_Task item_. Which of the lines below mention the word "стека"? Pull each one out.

_Source material_.
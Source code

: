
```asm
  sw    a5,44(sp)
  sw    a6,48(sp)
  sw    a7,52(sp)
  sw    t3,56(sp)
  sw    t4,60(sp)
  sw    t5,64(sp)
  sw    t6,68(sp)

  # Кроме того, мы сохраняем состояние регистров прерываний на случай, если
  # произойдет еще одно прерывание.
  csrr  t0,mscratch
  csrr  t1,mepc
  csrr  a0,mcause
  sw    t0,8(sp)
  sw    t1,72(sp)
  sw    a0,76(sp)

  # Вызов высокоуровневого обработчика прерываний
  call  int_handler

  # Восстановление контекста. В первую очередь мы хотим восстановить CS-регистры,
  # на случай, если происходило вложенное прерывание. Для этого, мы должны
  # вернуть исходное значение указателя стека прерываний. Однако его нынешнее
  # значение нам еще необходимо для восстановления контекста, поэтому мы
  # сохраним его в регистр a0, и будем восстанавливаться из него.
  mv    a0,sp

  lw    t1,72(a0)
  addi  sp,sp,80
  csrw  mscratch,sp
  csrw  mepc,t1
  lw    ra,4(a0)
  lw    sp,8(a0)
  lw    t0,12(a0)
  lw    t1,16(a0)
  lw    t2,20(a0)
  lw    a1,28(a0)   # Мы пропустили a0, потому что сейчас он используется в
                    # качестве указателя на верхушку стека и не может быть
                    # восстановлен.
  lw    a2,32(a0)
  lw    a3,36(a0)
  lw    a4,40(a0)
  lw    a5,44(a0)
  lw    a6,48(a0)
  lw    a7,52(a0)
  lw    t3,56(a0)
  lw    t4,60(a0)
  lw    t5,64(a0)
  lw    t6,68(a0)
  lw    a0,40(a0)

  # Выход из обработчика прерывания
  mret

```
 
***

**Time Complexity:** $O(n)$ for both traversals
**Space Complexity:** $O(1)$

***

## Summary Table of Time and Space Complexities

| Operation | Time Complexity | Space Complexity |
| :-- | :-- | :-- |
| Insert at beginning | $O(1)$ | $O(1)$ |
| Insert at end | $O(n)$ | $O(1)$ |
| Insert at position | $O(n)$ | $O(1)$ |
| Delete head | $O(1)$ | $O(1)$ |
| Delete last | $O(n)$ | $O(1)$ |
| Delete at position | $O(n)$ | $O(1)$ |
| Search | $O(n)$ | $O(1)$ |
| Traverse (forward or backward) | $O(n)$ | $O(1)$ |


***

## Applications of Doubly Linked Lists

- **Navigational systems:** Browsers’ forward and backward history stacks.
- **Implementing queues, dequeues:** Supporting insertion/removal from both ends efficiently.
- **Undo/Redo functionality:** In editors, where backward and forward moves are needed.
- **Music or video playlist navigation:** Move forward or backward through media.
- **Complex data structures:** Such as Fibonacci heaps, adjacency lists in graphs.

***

_Response box_.
  # вернуть исходное значение указателя стека прерываний. Однако его нынешнее
                    # качестве указателя на верхушку стека и не может быть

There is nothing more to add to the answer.